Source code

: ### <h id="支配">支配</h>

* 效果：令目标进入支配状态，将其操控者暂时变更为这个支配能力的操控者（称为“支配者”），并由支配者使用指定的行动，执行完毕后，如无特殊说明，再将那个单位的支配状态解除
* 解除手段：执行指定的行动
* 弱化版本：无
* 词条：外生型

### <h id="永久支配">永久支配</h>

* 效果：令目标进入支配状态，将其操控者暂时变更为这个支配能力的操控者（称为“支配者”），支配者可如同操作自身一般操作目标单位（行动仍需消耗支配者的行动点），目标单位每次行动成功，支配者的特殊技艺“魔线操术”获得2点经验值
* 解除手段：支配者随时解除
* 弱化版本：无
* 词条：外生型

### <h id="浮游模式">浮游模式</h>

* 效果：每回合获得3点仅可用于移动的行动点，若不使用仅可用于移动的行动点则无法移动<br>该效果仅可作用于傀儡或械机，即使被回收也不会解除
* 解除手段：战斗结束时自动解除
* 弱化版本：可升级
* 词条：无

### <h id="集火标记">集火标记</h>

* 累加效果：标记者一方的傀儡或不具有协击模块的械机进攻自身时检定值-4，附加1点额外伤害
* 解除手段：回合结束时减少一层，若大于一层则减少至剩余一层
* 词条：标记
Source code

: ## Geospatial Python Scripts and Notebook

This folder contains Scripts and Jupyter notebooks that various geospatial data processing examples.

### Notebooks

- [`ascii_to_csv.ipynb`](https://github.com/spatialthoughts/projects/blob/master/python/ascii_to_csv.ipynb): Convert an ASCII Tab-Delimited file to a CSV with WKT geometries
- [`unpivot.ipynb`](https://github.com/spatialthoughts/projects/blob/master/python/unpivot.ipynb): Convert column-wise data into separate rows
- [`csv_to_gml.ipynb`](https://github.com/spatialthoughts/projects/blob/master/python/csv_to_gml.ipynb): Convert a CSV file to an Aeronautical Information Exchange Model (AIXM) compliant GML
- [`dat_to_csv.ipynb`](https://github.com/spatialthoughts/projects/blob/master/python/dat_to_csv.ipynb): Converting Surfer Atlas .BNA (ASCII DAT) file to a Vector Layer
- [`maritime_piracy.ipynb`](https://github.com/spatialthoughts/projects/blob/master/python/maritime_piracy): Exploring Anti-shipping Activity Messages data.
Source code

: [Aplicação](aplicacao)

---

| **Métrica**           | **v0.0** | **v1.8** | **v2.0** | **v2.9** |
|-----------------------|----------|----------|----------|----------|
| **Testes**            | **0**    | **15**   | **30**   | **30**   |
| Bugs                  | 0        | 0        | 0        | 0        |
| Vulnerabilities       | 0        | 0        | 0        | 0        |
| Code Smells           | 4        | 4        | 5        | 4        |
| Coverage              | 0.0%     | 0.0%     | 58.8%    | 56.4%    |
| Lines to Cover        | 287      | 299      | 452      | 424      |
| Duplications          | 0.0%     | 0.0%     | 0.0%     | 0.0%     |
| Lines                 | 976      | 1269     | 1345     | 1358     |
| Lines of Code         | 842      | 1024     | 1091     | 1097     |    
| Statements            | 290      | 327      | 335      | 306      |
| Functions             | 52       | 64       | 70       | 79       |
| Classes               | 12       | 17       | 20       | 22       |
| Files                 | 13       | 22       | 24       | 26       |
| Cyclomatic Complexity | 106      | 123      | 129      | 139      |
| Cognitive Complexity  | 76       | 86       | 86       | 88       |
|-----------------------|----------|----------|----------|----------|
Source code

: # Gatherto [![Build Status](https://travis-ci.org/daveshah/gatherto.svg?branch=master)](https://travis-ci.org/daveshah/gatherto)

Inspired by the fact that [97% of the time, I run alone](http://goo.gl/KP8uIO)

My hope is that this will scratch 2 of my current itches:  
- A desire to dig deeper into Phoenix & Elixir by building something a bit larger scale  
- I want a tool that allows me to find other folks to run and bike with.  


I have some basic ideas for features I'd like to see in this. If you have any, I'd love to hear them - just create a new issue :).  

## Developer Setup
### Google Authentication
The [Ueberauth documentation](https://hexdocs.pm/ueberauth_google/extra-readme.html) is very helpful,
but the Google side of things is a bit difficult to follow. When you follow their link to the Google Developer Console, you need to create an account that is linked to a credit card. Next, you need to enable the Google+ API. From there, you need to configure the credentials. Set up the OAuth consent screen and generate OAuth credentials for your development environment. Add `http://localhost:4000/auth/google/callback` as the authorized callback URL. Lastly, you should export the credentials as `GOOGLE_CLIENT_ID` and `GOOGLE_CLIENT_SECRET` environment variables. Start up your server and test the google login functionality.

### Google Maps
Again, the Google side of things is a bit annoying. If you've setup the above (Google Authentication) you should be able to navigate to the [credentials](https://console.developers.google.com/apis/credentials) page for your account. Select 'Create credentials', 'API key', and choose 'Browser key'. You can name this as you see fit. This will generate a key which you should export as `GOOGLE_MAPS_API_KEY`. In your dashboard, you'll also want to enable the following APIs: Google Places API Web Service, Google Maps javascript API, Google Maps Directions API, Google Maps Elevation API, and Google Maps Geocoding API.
────────────────────────────────────────
= What is needed =
Write out the records once more, precisely as they stand.

= Your solution =
Source code

: ### <h id="支配">支配</h>

* 效果：令目标进入支配状态，将其操控者暂时变更为这个支配能力的操控者（称为“支配者”），并由支配者使用指定的行动，执行完毕后，如无特殊说明，再将那个单位的支配状态解除
* 解除手段：执行指定的行动
* 弱化版本：无
* 词条：外生型

### <h id="永久支配">永久支配</h>

* 效果：令目标进入支配状态，将其操控者暂时变更为这个支配能力的操控者（称为“支配者”），支配者可如同操作自身一般操作目标单位（行动仍需消耗支配者的行动点），目标单位每次行动成功，支配者的特殊技艺“魔线操术”获得2点经验值
* 解除手段：支配者随时解除
* 弱化版本：无
* 词条：外生型

### <h id="浮游模式">浮游模式</h>

* 效果：每回合获得3点仅可用于移动的行动点，若不使用仅可用于移动的行动点则无法移动<br>该效果仅可作用于傀儡或械机，即使被回收也不会解除
* 解除手段：战斗结束时自动解除
* 弱化版本：可升级
* 词条：无

### <h id="集火标记">集火标记</h>

* 累加效果：标记者一方的傀儡或不具有协击模块的械机进攻自身时检定值-4，附加1点额外伤害
* 解除手段：回合结束时减少一层，若大于一层则减少至剩余一层
* 词条：标记
Source code

: ## Geospatial Python Scripts and Notebook

This folder contains Scripts and Jupyter notebooks that various geospatial data processing examples.

### Notebooks

- [`ascii_to_csv.ipynb`](https://github.com/spatialthoughts/projects/blob/master/python/ascii_to_csv.ipynb): Convert an ASCII Tab-Delimited file to a CSV with WKT geometries
- [`unpivot.ipynb`](https://github.com/spatialthoughts/projects/blob/master/python/unpivot.ipynb): Convert column-wise data into separate rows
- [`csv_to_gml.ipynb`](https://github.com/spatialthoughts/projects/blob/master/python/csv_to_gml.ipynb): Convert a CSV file to an Aeronautical Information Exchange Model (AIXM) compliant GML
- [`dat_to_csv.ipynb`](https://github.com/spatialthoughts/projects/blob/master/python/dat_to_csv.ipynb): Converting Surfer Atlas .BNA (ASCII DAT) file to a Vector Layer
- [`maritime_piracy.ipynb`](https://github.com/spatialthoughts/projects/blob/master/python/maritime_piracy): Exploring Anti-shipping Activity Messages data.
Source code

: [Aplicação](aplicacao)

---

| **Métrica**           | **v0.0** | **v1.8** | **v2.0** | **v2.9** |
|-----------------------|----------|----------|----------|----------|
| **Testes**            | **0**    | **15**   | **30**   | **30**   |
| Bugs                  | 0        | 0        | 0        | 0        |
| Vulnerabilities       | 0        | 0        | 0        | 0        |
| Code Smells           | 4        | 4        | 5        | 4        |
| Coverage              | 0.0%     | 0.0%     | 58.8%    | 56.4%    |
| Lines to Cover        | 287      | 299      | 452      | 424      |
| Duplications          | 0.0%     | 0.0%     | 0.0%     | 0.0%     |
| Lines                 | 976      | 1269     | 1345     | 1358     |
| Lines of Code         | 842      | 1024     | 1091     | 1097     |    
| Statements            | 290      | 327      | 335      | 306      |
| Functions             | 52       | 64       | 70       | 79       |
| Classes               | 12       | 17       | 20       | 22       |
| Files                 | 13       | 22       | 24       | 26       |
| Cyclomatic Complexity | 106      | 123      | 129      | 139      |
| Cognitive Complexity  | 76       | 86       | 86       | 88       |
|-----------------------|----------|----------|----------|----------|
Source code

: # Gatherto [![Build Status](https://travis-ci.org/daveshah/gatherto.svg?branch=master)](https://travis-ci.org/daveshah/gatherto)

Inspired by the fact that [97% of the time, I run alone](http://goo.gl/KP8uIO)

My hope is that this will scratch 2 of my current itches:  
- A desire to dig deeper into Phoenix & Elixir by building something a bit larger scale  
- I want a tool that allows me to find other folks to run and bike with.  


I have some basic ideas for features I'd like to see in this. If you have any, I'd love to hear them - just create a new issue :).  

## Developer Setup
### Google Authentication
The [Ueberauth documentation](https://hexdocs.pm/ueberauth_google/extra-readme.html) is very helpful,
but the Google side of things is a bit difficult to follow. When you follow their link to the Google Developer Console, you need to create an account that is linked to a credit card. Next, you need to enable the Google+ API. From there, you need to configure the credentials. Set up the OAuth consent screen and generate OAuth credentials for your development environment. Add `http://localhost:4000/auth/google/callback` as the authorized callback URL. Lastly, you should export the credentials as `GOOGLE_CLIENT_ID` and `GOOGLE_CLIENT_SECRET` environment variables. Start up your server and test the google login functionality.

### Google Maps
Again, the Google side of things is a bit annoying. If you've setup the above (Google Authentication) you should be able to navigate to the [credentials](https://console.developers.google.com/apis/credentials) page for your account. Select 'Create credentials', 'API key', and choose 'Browser key'. You can name this as you see fit. This will generate a key which you should export as `GOOGLE_MAPS_API_KEY`. In your dashboard, you'll also want to enable the following APIs: Google Places API Web Service, Google Maps javascript API, Google Maps Directions API, Google Maps Elevation API, and Google Maps Geocoding API.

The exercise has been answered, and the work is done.